Alors, il faut passer une visite médicale. Mais pas n'importe la quelle, une que c'est la préfecture qui te donne un dossier à faire signer par l'hôpital. Ben oui,croyez pas faire ça au laboratoire du coin!
Y'à deux files interminables pour les permis. Derrière son guichet-bocal, une femme sans âge, elle doit être là depuis toujours sans doute, distribue à tour de bras des formulaires de couleurs différentes. Mais, lentement. Ca peut paraître paradoxal, mais elle attrape un feuillet sur une pile, le fait glisser à la personne, jusqu'ici c'est rapide, et au moment où elle va lâcher la feuille: "vous avez votre attestation A 23"?, regard de stupeur du gars "non", "alors il faudra revenir demain", et voilà, c'est à partir de là que ça devient long.

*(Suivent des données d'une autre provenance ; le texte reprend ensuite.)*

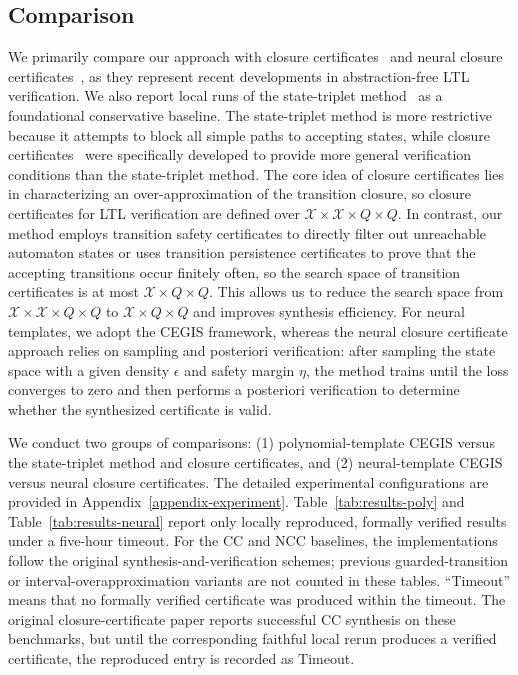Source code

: \subsection{Comparison}
We primarily compare our approach with closure certificates~\cite{murali2024closure} and neural closure certificates~\cite{nadali2024neural}, as they represent recent developments in abstraction-free LTL verification. We also report local runs of the state-triplet method~\cite{wongpiromsarn2015automata} as a foundational conservative baseline. The state-triplet method is more restrictive because it attempts to block all simple paths to accepting states, while closure certificates~\cite{murali2024closure} were specifically developed to provide more general verification conditions than the state-triplet method. The core idea of closure certificates lies in characterizing an over-approximation of the transition closure, so closure certificates for LTL verification are defined over $\mathcal{X} \times \mathcal{X} \times Q \times Q$. In contrast, our method employs transition safety certificates to directly filter out unreachable automaton states or uses transition persistence certificates to prove that the accepting transitions occur finitely often, so the search space of transition certificates is at most $\mathcal{X} \times Q \times Q$. This allows us to reduce the search space from $\mathcal{X} \times \mathcal{X} \times Q \times Q$ to $\mathcal{X} \times Q \times Q$ and improves synthesis efficiency. For neural templates, we adopt the CEGIS framework, whereas the neural closure certificate approach relies on sampling and posteriori verification: after sampling the state space with a given density $\epsilon$ and safety margin $\eta$, the method trains until the loss converges to zero and then performs a posteriori verification to determine whether the synthesized certificate is valid.

We conduct two groups of comparisons: (1) polynomial-template CEGIS versus the state-triplet method and closure certificates, and (2) neural-template CEGIS versus neural closure certificates. The detailed experimental configurations are provided in Appendix~\ref{appendix-experiment}. Table~\ref{tab:results-poly} and Table~\ref{tab:results-neural} report only locally reproduced, formally verified results under a five-hour timeout. For the CC and NCC baselines, the implementations follow the original synthesis-and-verification schemes; previous guarded-transition or interval-overapproximation variants are not counted in these tables. ``Timeout'' means that no formally verified certificate was produced within the timeout. The original closure-certificate paper reports successful CC synthesis on these benchmarks, but until the corresponding faithful local rerun produces a verified certificate, the reproduced entry is recorded as Timeout.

Je m'étais campée bien droite sur mes deux jambes, pour pas mettre tout mon poids sur l’une, après j'ai mal au dos. Je pouvais sentir l'haleine aillée de la personne derrière moi. Et plus l'heure avançait, plus la file se comprimait, débordant inévitablement sur la l"igne de confidentialité". Ca pousse, ça trépigne, ça essaie d'avancer ,même si devant c'est toujours le même monsieur qui cherche sa pièce d'identité...Au bout d’une heure, cette ligne n'existait plus. La file non plus, c'était un paquet de chaires humaines écrabouillées contre l'hygiaphone. Il y avait tellement de monde que les corps compressés s’étaient agglutinés, formant ainsi un amas informe. La foule concentrée continuait d'augmenter de volume et de se presser contre l'hygiaphone, transformé pour le coup ,en hachoir, nous étions de la chair à saucisse administrative.

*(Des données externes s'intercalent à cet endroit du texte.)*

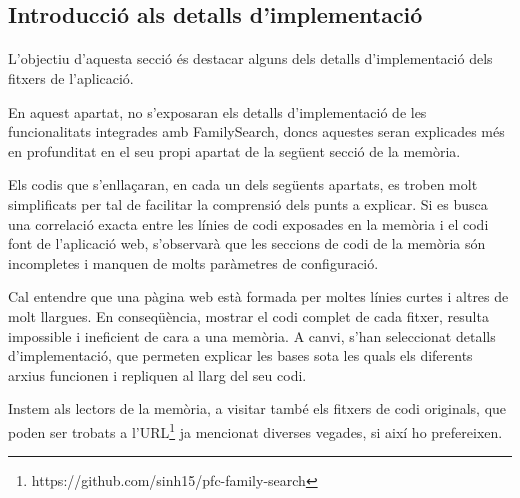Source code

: \subsection{Introducció als detalls d'implementació}

    \paragraph{}
    L'objectiu d'aquesta secció és destacar alguns dels detalls d'implementació dels fitxers de l'aplicació.

    En aquest apartat, no s'exposaran els detalls d'implementació de les funcionalitats integrades amb FamilySearch, doncs aquestes seran explicades més en profunditat en el seu propi apartat de la següent secció de la memòria.

    Els codis que s'enllaçaran, en cada un dels següents apartats, es troben molt simplificats per tal de facilitar la comprensió dels punts a explicar. Si es busca una correlació exacta entre les línies de codi exposades en la memòria i el codi font de l'aplicació web, s'observarà que les seccions de codi de la memòria són incompletes i manquen de molts paràmetres de configuració.

    Cal entendre que una pàgina web està formada per moltes línies curtes i altres de molt llargues. En conseqüència, mostrar el codi complet de cada fitxer, resulta impossible i ineficient de cara a una memòria. A canvi, s'han seleccionat detalls d'implementació, que permeten explicar les bases sota les quals els diferents arxius funcionen i repliquen al llarg del seu codi.

    Instem als lectors de la memòria, a visitar també els fitxers de codi originals, que poden ser trobats a l'URL\footnote{https://github.com/sinh15/pfc-family-search} ja mencionat diverses vegades, si així ho prefereixen.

J'étais vraiment lessivée en sortant, mais j'avais mon formulaire. Il y avait le numéro de l'hôpital agréé pour ma prise de sang, ainsi que le prix de l'examen, 60 €. Par ailleurs, il fallait joindre 2 enveloppes timbrées dont une AR, 5€. Ajouté aux PV que j'avais pris cette nuit là parce que j'avais pas mes papiers, l'addition était de 65+22= 87€. Voilà, à ce prix là, j'aurais quand même pu être saoule.... Que dalle.